Industry scours lesser-known fields in search for next big play
With record-low U.S. natural gas prices worrying oil and gas companies that have invested heavily in breakthrough shale plays, the industry is sending drilling to tight oil prospects and resources rich in natural gas liquids — better investments as crude prices linger near $100 per barrel.
And with competition already fierce in North Dakota’s Bakken field and south Texas’ Eagle Ford, companies are turning toward lesser-known oil-rich formations in what could be the next chapter in the North American shale story.
The industry is already alight with talk of the Utica Shale in Ohio and the Niobrara Shale in Colorado, where companies are scrambling to secure mineral rights. While no one is yet certain how much crude can be extracted in those emerging shale oil plays, most agree that it is substantial. Anadarko Petroleum Corp., for instance, recently announced that up to 1 billion barrels of crude could be extracted in areas it controls in the Niobrara.
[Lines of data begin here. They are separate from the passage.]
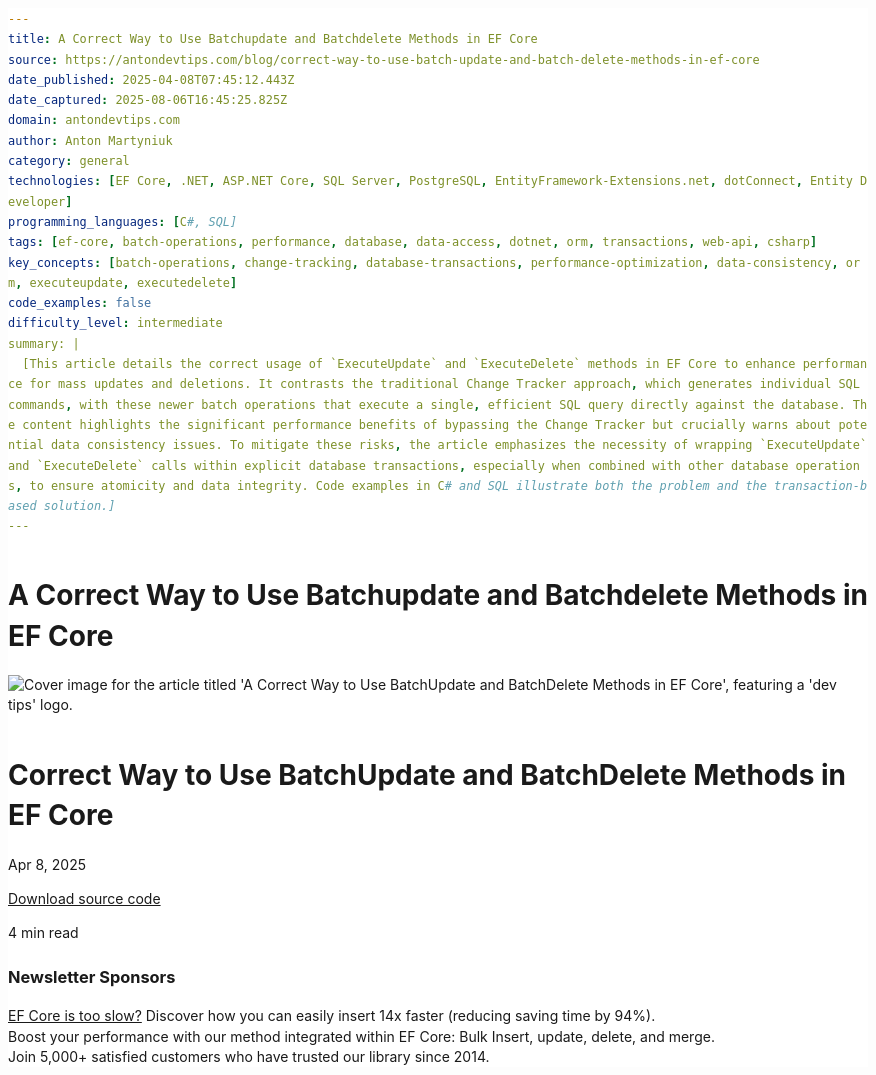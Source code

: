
 ```yaml
---
title: A Correct Way to Use Batchupdate and Batchdelete Methods in EF Core
source: https://antondevtips.com/blog/correct-way-to-use-batch-update-and-batch-delete-methods-in-ef-core
date_published: 2025-04-08T07:45:12.443Z
date_captured: 2025-08-06T16:45:25.825Z
domain: antondevtips.com
author: Anton Martyniuk
category: general
technologies: [EF Core, .NET, ASP.NET Core, SQL Server, PostgreSQL, EntityFramework-Extensions.net, dotConnect, Entity Developer]
programming_languages: [C#, SQL]
tags: [ef-core, batch-operations, performance, database, data-access, dotnet, orm, transactions, web-api, csharp]
key_concepts: [batch-operations, change-tracking, database-transactions, performance-optimization, data-consistency, orm, executeupdate, executedelete]
code_examples: false
difficulty_level: intermediate
summary: |
  [This article details the correct usage of `ExecuteUpdate` and `ExecuteDelete` methods in EF Core to enhance performance for mass updates and deletions. It contrasts the traditional Change Tracker approach, which generates individual SQL commands, with these newer batch operations that execute a single, efficient SQL query directly against the database. The content highlights the significant performance benefits of bypassing the Change Tracker but crucially warns about potential data consistency issues. To mitigate these risks, the article emphasizes the necessity of wrapping `ExecuteUpdate` and `ExecuteDelete` calls within explicit database transactions, especially when combined with other database operations, to ensure atomicity and data integrity. Code examples in C# and SQL illustrate both the problem and the transaction-based solution.]
---
```

# A Correct Way to Use Batchupdate and Batchdelete Methods in EF Core

![Cover image for the article titled 'A Correct Way to Use BatchUpdate and BatchDelete Methods in EF Core', featuring a 'dev tips' logo.](https://antondevtips.com/media/covers/efcore/cover_efcore_batch_operations.png)

# Correct Way to Use BatchUpdate and BatchDelete Methods in EF Core

Apr 8, 2025

[Download source code](/source-code/correct-way-to-use-batch-update-and-batch-delete-methods-in-ef-core)

4 min read

### Newsletter Sponsors

[EF Core is too slow?](https://entityframework-extensions.net?utm_source=antondevtips&utm_medium=newsletter&utm_campaign=april-2025) Discover how you can easily insert 14x faster (reducing saving time by 94%).  
Boost your performance with our method integrated within EF Core: Bulk Insert, update, delete, and merge.  
Join 5,000+ satisfied customers who have trusted our library since 2014.
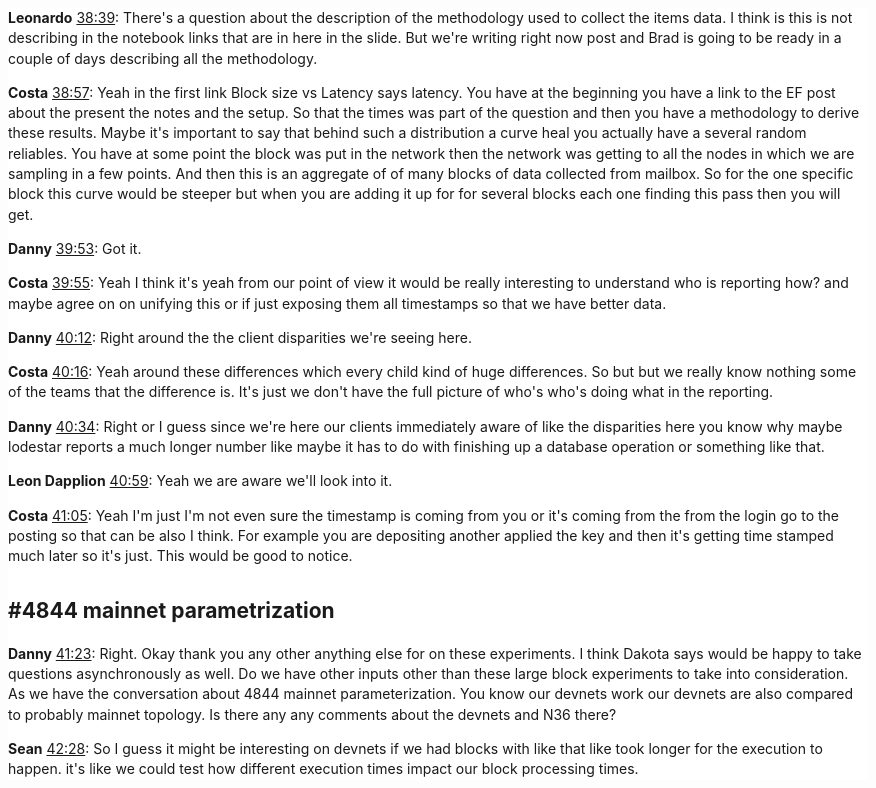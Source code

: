 **Leonardo** [38:39](https://www.youtube.com/watch?v=zODMnGxQBG0&t=2319s): There's a question about the description of the methodology used to collect the items data. I think is this is not describing in the notebook links that are in here in the slide. But we're writing right now post and Brad is going to be ready in a couple of days describing all the methodology.

**Costa** [38:57](https://www.youtube.com/watch?v=zODMnGxQBG0&t=2337s): Yeah in the first link Block size vs Latency says latency. You have at the beginning you have a link to the EF post about the present the notes and the setup. So that the times was part of the question and then you have a methodology to derive these results. Maybe it's important to say that behind such a distribution a curve heal you actually have a several random reliables. You have at some point the block was put in the network then the network was getting to all the nodes in which we are sampling in a few points. And then this is an aggregate of of many blocks of data collected from mailbox. So for the one specific block this curve would be steeper but when you are adding it up for for several blocks each one finding this pass then you will get.

**Danny** [39:53](https://www.youtube.com/watch?v=zODMnGxQBG0&t=2393s): Got it.

**Costa** [39:55](https://www.youtube.com/watch?v=zODMnGxQBG0&t=2395s): Yeah I think it's yeah from our point of view it would be really interesting to understand who is reporting how? and maybe agree on on unifying this or if just exposing them all timestamps so that we have better data.


**Danny** [40:12](https://www.youtube.com/watch?v=zODMnGxQBG0&t=2412s): Right around the the client disparities we're seeing here. 

**Costa** [40:16](https://www.youtube.com/watch?v=zODMnGxQBG0&t=2416s):
 Yeah around these differences which every child kind of huge differences. So but but we really know nothing some of the teams that the difference is. It's just we don't have the full picture of who's who's doing what in the reporting.

**Danny** [40:34](https://www.youtube.com/watch?v=zODMnGxQBG0&t=2434s):
Right or I guess since we're here our clients immediately aware of like the disparities here you know why maybe lodestar reports a much longer number like maybe it has to do with finishing up a database operation or something like that.

**Leon Dapplion** [40:59](https://www.youtube.com/watch?v=zODMnGxQBG0&t=2459s): Yeah we are aware we'll look into it.


**Costa** [41:05](https://www.youtube.com/watch?v=zODMnGxQBG0&t=2465s):
Yeah I'm just I'm not even sure the timestamp is coming from you or it's coming from the from the login go to the posting so that can be also I think. For example you are depositing another applied the key and then it's getting time stamped much later so it's just. This would be good to notice.


## #4844 mainnet parametrization

**Danny** [41:23](https://www.youtube.com/watch?v=zODMnGxQBG0&t=2483s):
Right. Okay thank you any other anything else for on these experiments. I think Dakota says would be happy to take questions asynchronously as well. Do we have other inputs other than these large block experiments to take into consideration. As we have the conversation about 4844 mainnet parameterization. You know our devnets work our devnets are also compared to probably mainnet topology. Is there any any comments about the devnets and N36 there? 

**Sean** [42:28](https://www.youtube.com/watch?v=zODMnGxQBG0&t=2548s):
So I guess it might be interesting on devnets if we had blocks with like that like took longer for the execution to happen. it's like we could test how different execution times impact our block processing times.
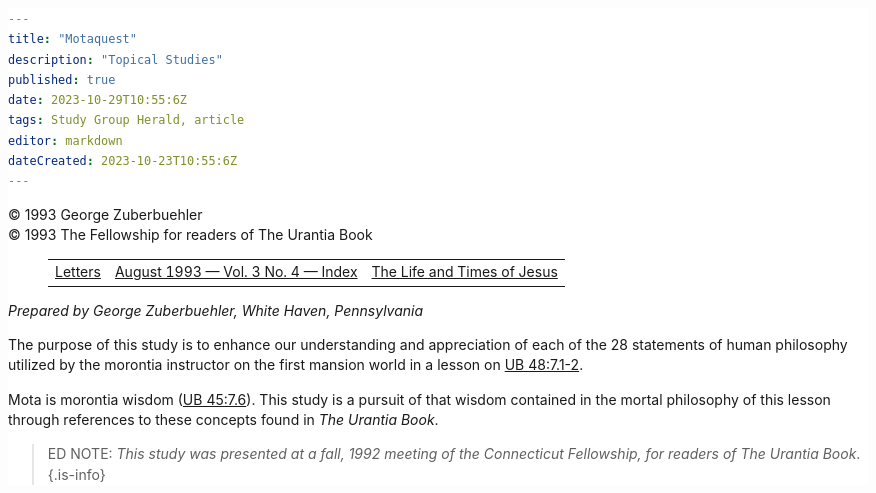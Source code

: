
 ```yaml
---
title: "Motaquest"
description: "Topical Studies"
published: true
date: 2023-10-29T10:55:6Z
tags: Study Group Herald, article
editor: markdown
dateCreated: 2023-10-23T10:55:6Z
---
```


<p class="v-card v-sheet theme--light gray lighten-3 px-2">© 1993 George Zuberbuehler<br>© 1993 The Fellowship for readers of The Urantia Book</p>
<figure class="table chapter-navigator">
  <table>
    <tbody>
      <tr>
        <td>
        <a href="/en/article/Study_Group_Herald/Letters_4">
          <span class="mdi mdi-arrow-left-drop-circle"></span><span class="pl-2">Letters</span>
        </a>
        </td>
        <td>
        <a href="/en/index/articles_study_group_herald#august-1993-vol-3-no-4">
          <span class="mdi mdi-book-open-variant"></span><span class="pl-2">August 1993 — Vol. 3 No. 4 — Index</span>
        </a>
        </td>
        <td>
        <a href="/en/article/Allen_Collins/The_Life_and_Times_of_Jesus">
          <span class="pr-2">The Life and Times of Jesus</span><span class="mdi mdi-arrow-right-drop-circle"></span>
        </a>
        </td>
      </tr>
    </tbody>
  </table>
</figure>


_Prepared by George Zuberbuehler, White Haven, Pennsylvania_

The purpose of this study is to enhance our understanding and appreciation of each of the 28 statements of human philosophy utilized by the morontia instructor on the first mansion world in a lesson on <a id="a38_202"></a>[UB 48:7.1-2](/en/The_Urantia_Book/48#p7_1).

Mota is morontia wisdom (<a id="a40_25"></a>[UB 45:7.6](/en/The_Urantia_Book/45#p7_6)). This study is a pursuit of that wisdom contained in the mortal philosophy of this lesson through references to these concepts found in _The Urantia Book_.

> ED NOTE: _This study was presented at a fall, 1992 meeting of the Connecticut Fellowship, for readers of_ _The Urantia Book_.
{.is-info}
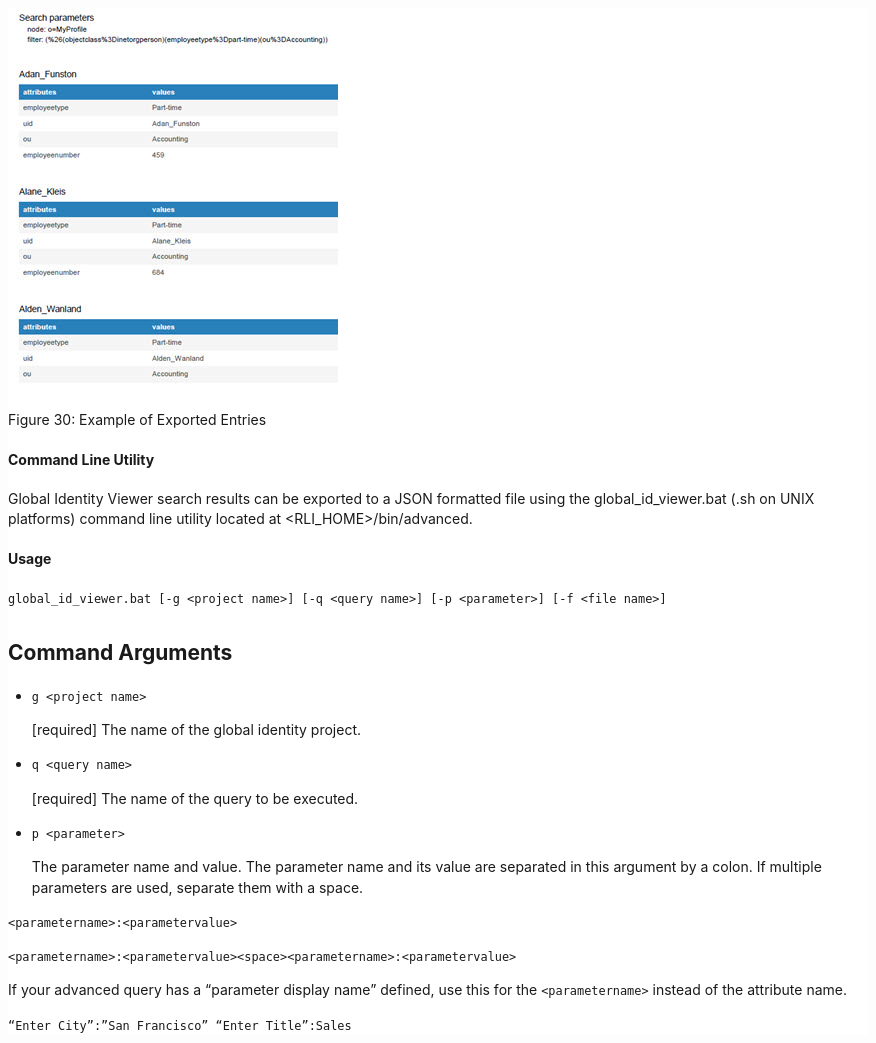 ![Example of Exported Entries](Media/Image3.30.jpg)

Figure 30: Example of Exported Entries

#### Command Line Utility

Global Identity Viewer search results can be exported to a JSON formatted file using the global_id_viewer.bat (.sh on UNIX platforms) command line utility located at <RLI_HOME>/bin/advanced.

#### Usage

`global_id_viewer.bat [-g <project name>] [-q <query name>] [-p <parameter>] [-f <file name>]`

## Command Arguments

- `g <project name>`

    [required] The name of the global identity project.

- `q <query name>`

    [required] The name of the query to be executed.

- `p <parameter>`

    The parameter name and value. The parameter name and its value are separated in this argument by a colon. If multiple parameters are used, separate them with a space.

`<parametername>:<parametervalue>`

`<parametername>:<parametervalue><space><parametername>:<parametervalue>`

If your advanced query has a “parameter display name” defined, use this for the `<parametername>` instead of the attribute name.

`“Enter City”:”San Francisco” “Enter Title”:Sales`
New shale formations are now quickly entering the picture: the Tuscaloosa Marine Shale in Louisiana and Mississippi and the Monterey Shale in California. And there also are new prospects in Texas, including the Woodbine/Eaglebine zones and Hogshooter Wash, a section of the Granite Wash field where one exploratory horizontal well by Forest Oil Corp. reportedly produced 2,800 barrels of crude in its first 24 hours.